**TASK DESCRIPTION**
With the pictures removed, write out the full listing below exactly.

**RECORDS FOR THE EXERCISE**
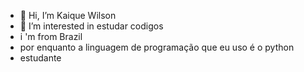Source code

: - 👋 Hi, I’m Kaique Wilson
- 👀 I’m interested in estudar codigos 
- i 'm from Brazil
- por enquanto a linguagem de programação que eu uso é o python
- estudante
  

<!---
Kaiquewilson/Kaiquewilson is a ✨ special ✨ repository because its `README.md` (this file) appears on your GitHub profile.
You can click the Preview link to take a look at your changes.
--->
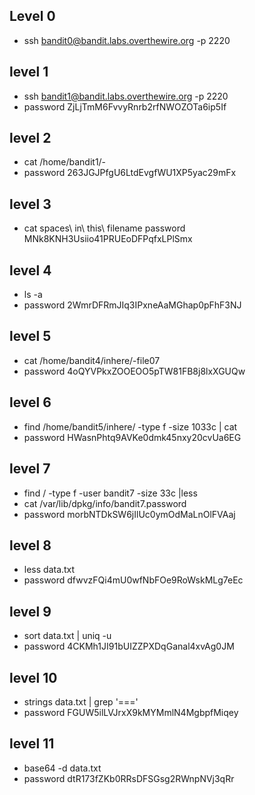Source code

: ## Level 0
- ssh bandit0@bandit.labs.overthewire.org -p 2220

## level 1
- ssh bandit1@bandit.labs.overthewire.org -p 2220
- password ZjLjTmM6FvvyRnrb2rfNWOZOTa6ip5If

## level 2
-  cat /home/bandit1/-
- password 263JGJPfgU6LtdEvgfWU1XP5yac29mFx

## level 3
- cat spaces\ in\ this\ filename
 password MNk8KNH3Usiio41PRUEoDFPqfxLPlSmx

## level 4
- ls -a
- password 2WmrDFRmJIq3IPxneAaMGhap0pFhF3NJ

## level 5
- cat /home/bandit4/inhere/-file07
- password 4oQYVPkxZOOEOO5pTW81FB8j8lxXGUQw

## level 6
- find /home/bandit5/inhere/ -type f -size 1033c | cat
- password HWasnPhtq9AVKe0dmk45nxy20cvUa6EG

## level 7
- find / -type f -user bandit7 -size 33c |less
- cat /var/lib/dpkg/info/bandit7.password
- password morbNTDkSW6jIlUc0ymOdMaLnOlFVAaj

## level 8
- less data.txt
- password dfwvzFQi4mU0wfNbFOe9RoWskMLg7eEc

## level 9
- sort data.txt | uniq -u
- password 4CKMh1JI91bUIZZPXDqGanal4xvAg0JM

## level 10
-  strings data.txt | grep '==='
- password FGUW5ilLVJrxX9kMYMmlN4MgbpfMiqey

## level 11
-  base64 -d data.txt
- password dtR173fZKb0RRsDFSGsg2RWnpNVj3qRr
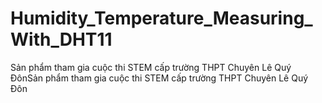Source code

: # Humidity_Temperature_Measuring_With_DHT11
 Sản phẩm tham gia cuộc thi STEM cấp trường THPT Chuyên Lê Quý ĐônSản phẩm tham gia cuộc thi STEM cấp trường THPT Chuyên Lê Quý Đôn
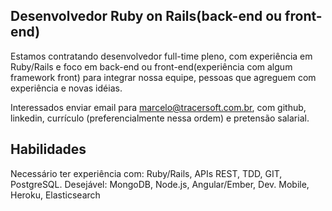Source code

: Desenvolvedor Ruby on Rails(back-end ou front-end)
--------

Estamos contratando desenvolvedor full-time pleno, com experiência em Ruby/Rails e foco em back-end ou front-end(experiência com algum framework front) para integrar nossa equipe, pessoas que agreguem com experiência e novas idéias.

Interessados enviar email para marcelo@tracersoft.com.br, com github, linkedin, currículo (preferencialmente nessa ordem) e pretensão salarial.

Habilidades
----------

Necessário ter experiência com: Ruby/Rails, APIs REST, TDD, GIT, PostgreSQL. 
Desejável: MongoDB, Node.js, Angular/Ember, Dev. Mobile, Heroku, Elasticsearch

**SOLUTION FOR THIS PROBLEM**
Source code

: - 👋 Hi, I’m Kaique Wilson
- 👀 I’m interested in estudar codigos 
- i 'm from Brazil
- por enquanto a linguagem de programação que eu uso é o python
- estudante
  

<!---
Kaiquewilson/Kaiquewilson is a ✨ special ✨ repository because its `README.md` (this file) appears on your GitHub profile.
You can click the Preview link to take a look at your changes.
--->
Source code

: ## Level 0
- ssh bandit0@bandit.labs.overthewire.org -p 2220

## level 1
- ssh bandit1@bandit.labs.overthewire.org -p 2220
- password ZjLjTmM6FvvyRnrb2rfNWOZOTa6ip5If

## level 2
-  cat /home/bandit1/-
- password 263JGJPfgU6LtdEvgfWU1XP5yac29mFx

## level 3
- cat spaces\ in\ this\ filename
 password MNk8KNH3Usiio41PRUEoDFPqfxLPlSmx

## level 4
- ls -a
- password 2WmrDFRmJIq3IPxneAaMGhap0pFhF3NJ

## level 5
- cat /home/bandit4/inhere/-file07
- password 4oQYVPkxZOOEOO5pTW81FB8j8lxXGUQw

## level 6
- find /home/bandit5/inhere/ -type f -size 1033c | cat
- password HWasnPhtq9AVKe0dmk45nxy20cvUa6EG

## level 7
- find / -type f -user bandit7 -size 33c |less
- cat /var/lib/dpkg/info/bandit7.password
- password morbNTDkSW6jIlUc0ymOdMaLnOlFVAaj

## level 8
- less data.txt
- password dfwvzFQi4mU0wfNbFOe9RoWskMLg7eEc

## level 9
- sort data.txt | uniq -u
- password 4CKMh1JI91bUIZZPXDqGanal4xvAg0JM

## level 10
-  strings data.txt | grep '==='
- password FGUW5ilLVJrxX9kMYMmlN4MgbpfMiqey

## level 11
-  base64 -d data.txt
- password dtR173fZKb0RRsDFSGsg2RWnpNVj3qRr
Source code

: # Humidity_Temperature_Measuring_With_DHT11
 Sản phẩm tham gia cuộc thi STEM cấp trường THPT Chuyên Lê Quý ĐônSản phẩm tham gia cuộc thi STEM cấp trường THPT Chuyên Lê Quý Đôn
Source code

: Desenvolvedor Ruby on Rails(back-end ou front-end)
--------

Estamos contratando desenvolvedor full-time pleno, com experiência em Ruby/Rails e foco em back-end ou front-end(experiência com algum framework front) para integrar nossa equipe, pessoas que agreguem com experiência e novas idéias.

Interessados enviar email para marcelo@tracersoft.com.br, com github, linkedin, currículo (preferencialmente nessa ordem) e pretensão salarial.

Habilidades
----------

Necessário ter experiência com: Ruby/Rails, APIs REST, TDD, GIT, PostgreSQL. 
Desejável: MongoDB, Node.js, Angular/Ember, Dev. Mobile, Heroku, Elasticsearch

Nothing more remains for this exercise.